The coaching gurus have spent all summer telling them, instead of blood, sweat and thunder, success at Championship level requires a more sophisticated approach.
But Sheffield United can use this result as evidence the high-octane, adrenaline-fuelled football which delivered promotion last season can prove just as effective against supposedly more cultured teams.
Revealing manager Chris Wilder had instructed his players to “go full throttle” following back to back defeats, Mark Duffy insisted the Blades’ performance against Barnsley justified the decision to recreate the spirit of last season’s League One title push.
“It felt a bit more like that,” the midfielder said. “We took the handbrake off and went for them.
“The Championship can be about keeping the ball and moving it from side to side. But we want to overload teams with bodies.
“When we’re playing, you sometimes hear their lads saying:‘There are players everywhere. Who am I picking up?’ We were like that again.”
United’s ferocity came at a price, however, with Leon Clarke seeing red after confronting Angus MacDonald who was also dismissed.
Like Wilder, Duffy felt the centre-forward was unfortunate to receive his marching orders although, by the letter of the law, referee Tim Robinson was left with no other choice.
A near-impenetrable fortress throughout United’s march out of the third tier, Bramall Lane also holds the key to success for United this term.
Predictably it was Billy Sharp, one of the driving forces behind that historic campaign, who scored the goal which stretched the club’s winning run on home soil to 11 games.
Sharp, the United captain, was on target for the 32nd time in 53 outings as Wilder’s side grabbed the match by the throat.
Paul Heckingbottom, the Barnsley manager, later admitted he knew his team would fall behind after being overwhelmed during the opening exchanges. They improved as the contest progressed but United should have won by a greater margin.
“The gaffer wanted us to go full throttle because that’s the way we played last year,” Duffy said.”It is hard for teams to keep with us when we do.”
TALE OF TWO REDS
With Duffy returning in midfield and Jake Wright deputising for the injured Richard Stearman, Wilder reverted to the tried-and-tested line-up which has served him so well since being appointed 15 months ago.

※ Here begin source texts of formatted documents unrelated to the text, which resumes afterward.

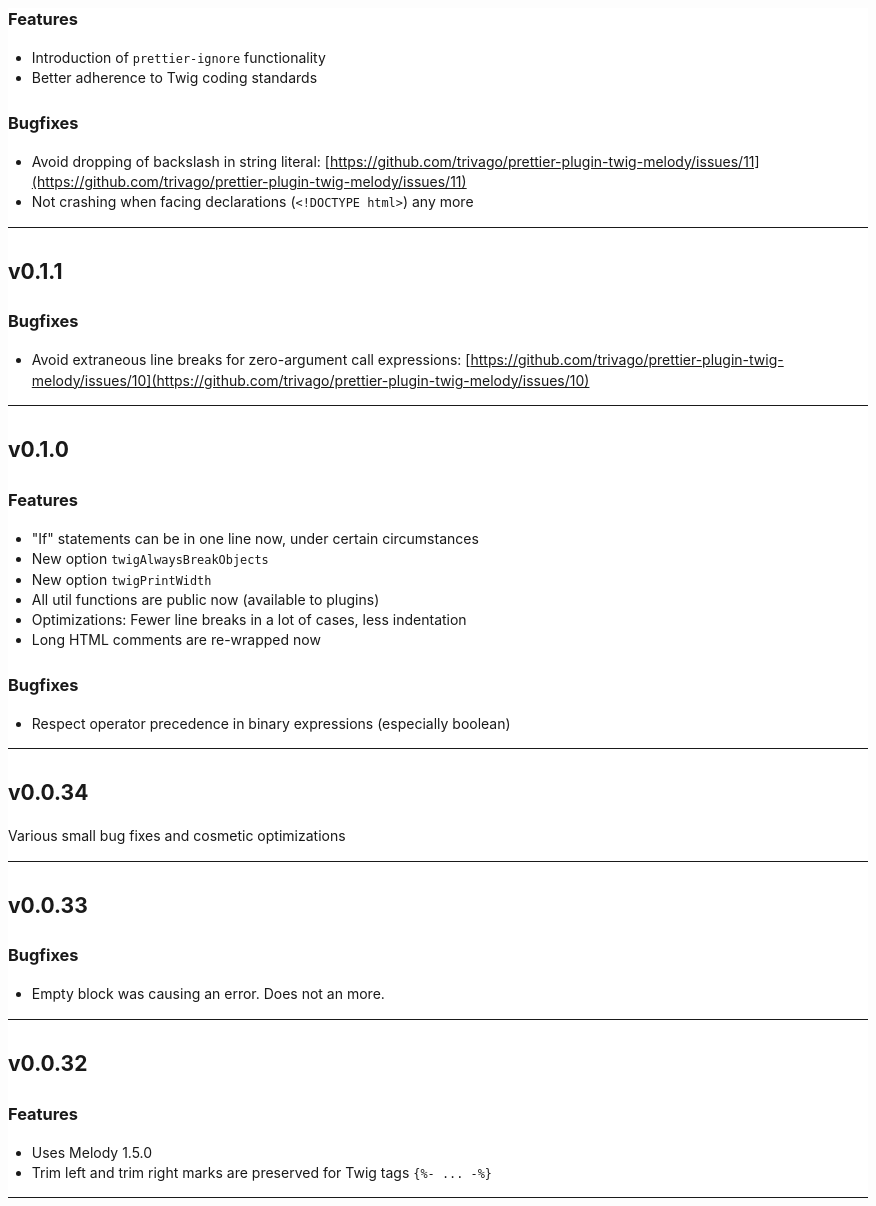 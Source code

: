 ### Features
- Introduction of `prettier-ignore` functionality
- Better adherence to Twig coding standards

### Bugfixes
- Avoid dropping of backslash in string literal: [https://github.com/trivago/prettier-plugin-twig-melody/issues/11](https://github.com/trivago/prettier-plugin-twig-melody/issues/11)
- Not crashing when facing declarations (`<!DOCTYPE html>`) any more

---
## v0.1.1

### Bugfixes
- Avoid extraneous line breaks for zero-argument call expressions: [https://github.com/trivago/prettier-plugin-twig-melody/issues/10](https://github.com/trivago/prettier-plugin-twig-melody/issues/10)

---
## v0.1.0

### Features
- "If" statements can be in one line now, under certain circumstances
- New option `twigAlwaysBreakObjects`
- New option `twigPrintWidth`
- All util functions are public now (available to plugins)
- Optimizations: Fewer line breaks in a lot of cases, less indentation
- Long HTML comments are re-wrapped now

### Bugfixes
- Respect operator precedence in binary expressions (especially boolean)

---
## v0.0.34

Various small bug fixes and cosmetic optimizations

---
## v0.0.33

### Bugfixes
- Empty block was causing an error. Does not an more.

---
## v0.0.32

### Features
- Uses Melody 1.5.0
- Trim left and trim right marks are preserved for Twig tags `{%- ... -%}`

--- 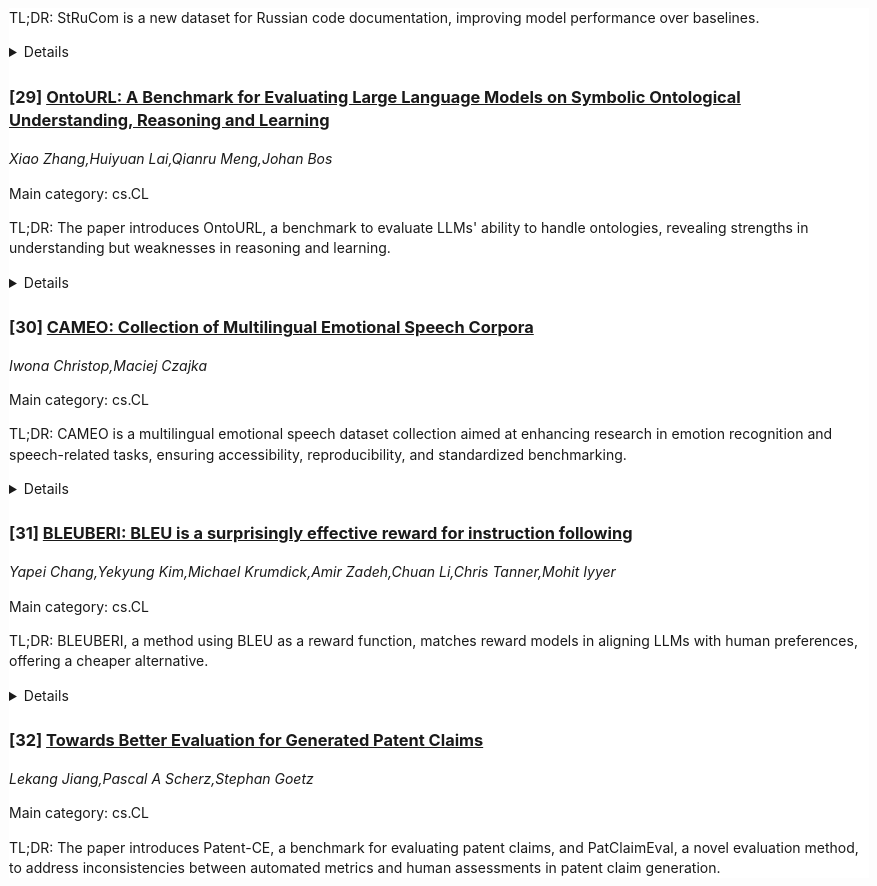 TL;DR: StRuCom is a new dataset for Russian code documentation, improving model performance over baselines.


<details><summary>Details</summary></details>


### [29] [OntoURL: A Benchmark for Evaluating Large Language Models on Symbolic Ontological Understanding, Reasoning and Learning](https://arxiv.org/abs/2505.11031)
*Xiao Zhang,Huiyuan Lai,Qianru Meng,Johan Bos*

Main category: cs.CL

TL;DR: The paper introduces OntoURL, a benchmark to evaluate LLMs' ability to handle ontologies, revealing strengths in understanding but weaknesses in reasoning and learning.


<details><summary>Details</summary></details>


### [30] [CAMEO: Collection of Multilingual Emotional Speech Corpora](https://arxiv.org/abs/2505.11051)
*Iwona Christop,Maciej Czajka*

Main category: cs.CL

TL;DR: CAMEO is a multilingual emotional speech dataset collection aimed at enhancing research in emotion recognition and speech-related tasks, ensuring accessibility, reproducibility, and standardized benchmarking.


<details><summary>Details</summary></details>


### [31] [BLEUBERI: BLEU is a surprisingly effective reward for instruction following](https://arxiv.org/abs/2505.11080)
*Yapei Chang,Yekyung Kim,Michael Krumdick,Amir Zadeh,Chuan Li,Chris Tanner,Mohit Iyyer*

Main category: cs.CL

TL;DR: BLEUBERI, a method using BLEU as a reward function, matches reward models in aligning LLMs with human preferences, offering a cheaper alternative.


<details><summary>Details</summary></details>


### [32] [Towards Better Evaluation for Generated Patent Claims](https://arxiv.org/abs/2505.11095)
*Lekang Jiang,Pascal A Scherz,Stephan Goetz*

Main category: cs.CL

TL;DR: The paper introduces Patent-CE, a benchmark for evaluating patent claims, and PatClaimEval, a novel evaluation method, to address inconsistencies between automated metrics and human assessments in patent claim generation.

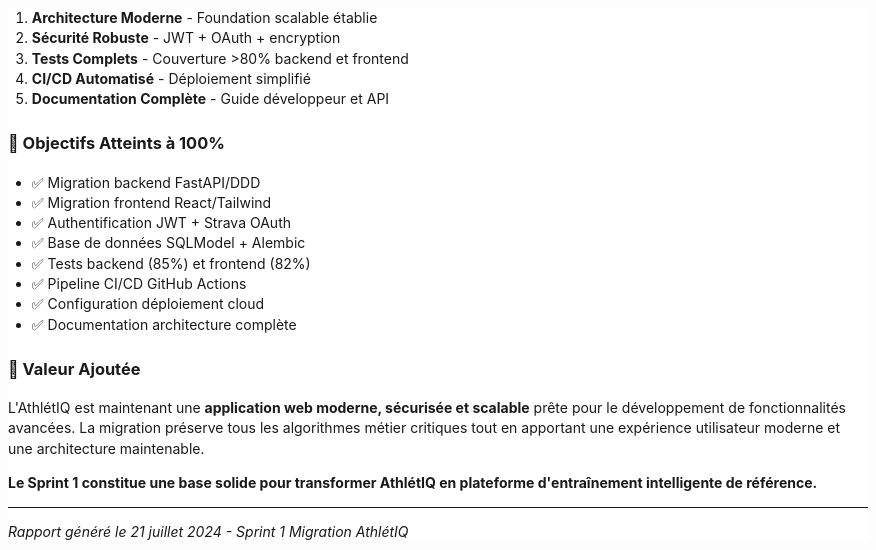 1. **Architecture Moderne** - Foundation scalable établie
2. **Sécurité Robuste** - JWT + OAuth + encryption
3. **Tests Complets** - Couverture >80% backend et frontend
4. **CI/CD Automatisé** - Déploiement simplifié
5. **Documentation Complète** - Guide développeur et API

### 🎯 Objectifs Atteints à 100%

- ✅ Migration backend FastAPI/DDD
- ✅ Migration frontend React/Tailwind
- ✅ Authentification JWT + Strava OAuth
- ✅ Base de données SQLModel + Alembic
- ✅ Tests backend (85%) et frontend (82%)
- ✅ Pipeline CI/CD GitHub Actions
- ✅ Configuration déploiement cloud
- ✅ Documentation architecture complète

### 💪 Valeur Ajoutée

L'AthlétIQ est maintenant une **application web moderne, sécurisée et scalable** prête pour le développement de fonctionnalités avancées. La migration préserve tous les algorithmes métier critiques tout en apportant une expérience utilisateur moderne et une architecture maintenable.

**Le Sprint 1 constitue une base solide pour transformer AthlétIQ en plateforme d'entraînement intelligente de référence.**

---

*Rapport généré le 21 juillet 2024 - Sprint 1 Migration AthlétIQ*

Both impressed as United threatened to overwhelm their neighbours until Heckingbottom threw caution to the wind.
Clarke also caught the eye, interspersing some powerful hold-up play with a series of delicate turns and touches. But his involvement was curtailed after he reactedangrily to MacDonald’s attempted headbutt following an off-the-ball incident.
Heckingbottom had no issue with Robinson’s take on events. Wilder offered a more sympathetic view when asked about Clarke’s part in the dust-up, explaining MacDonald had also tried to “thump” the former Wolves striker.
“It is a local derby and a bit of a coming together,” Duffy said. “I felt the referee could have given a couple of yellows and we just carried on with the game. I’m not sure exactly what Leon did. We’ll have to look at it.”
Sharp had already gone close, drawing the first of several fine saves from Davies, when he converted from close range.
Jack O’Connell, who later saw a header parried away to safety, swept a low centre across the Barnsley area and, despite falling backwards, his teammate produced a clinical finish. J
ohn Fleck, who had been involved in the move which presented Sharp with his first opportunity, saw a shot blocked by Jason McCarthy before O’Connell fired a speculative effort over the crossbar.
The introduction of David Brooks’ provided United with extra impetus midway through the second period and the youngster was unfortunate not to extend their lead when, after squeezing the ball beneath Davies, it rolled across the line and hit the far post.
“We are here to stay, definitely,” Duffy said.
“The gaffer had a word with us beforehand and reminded us that we don’t want back-handed compliments. We want to win games.”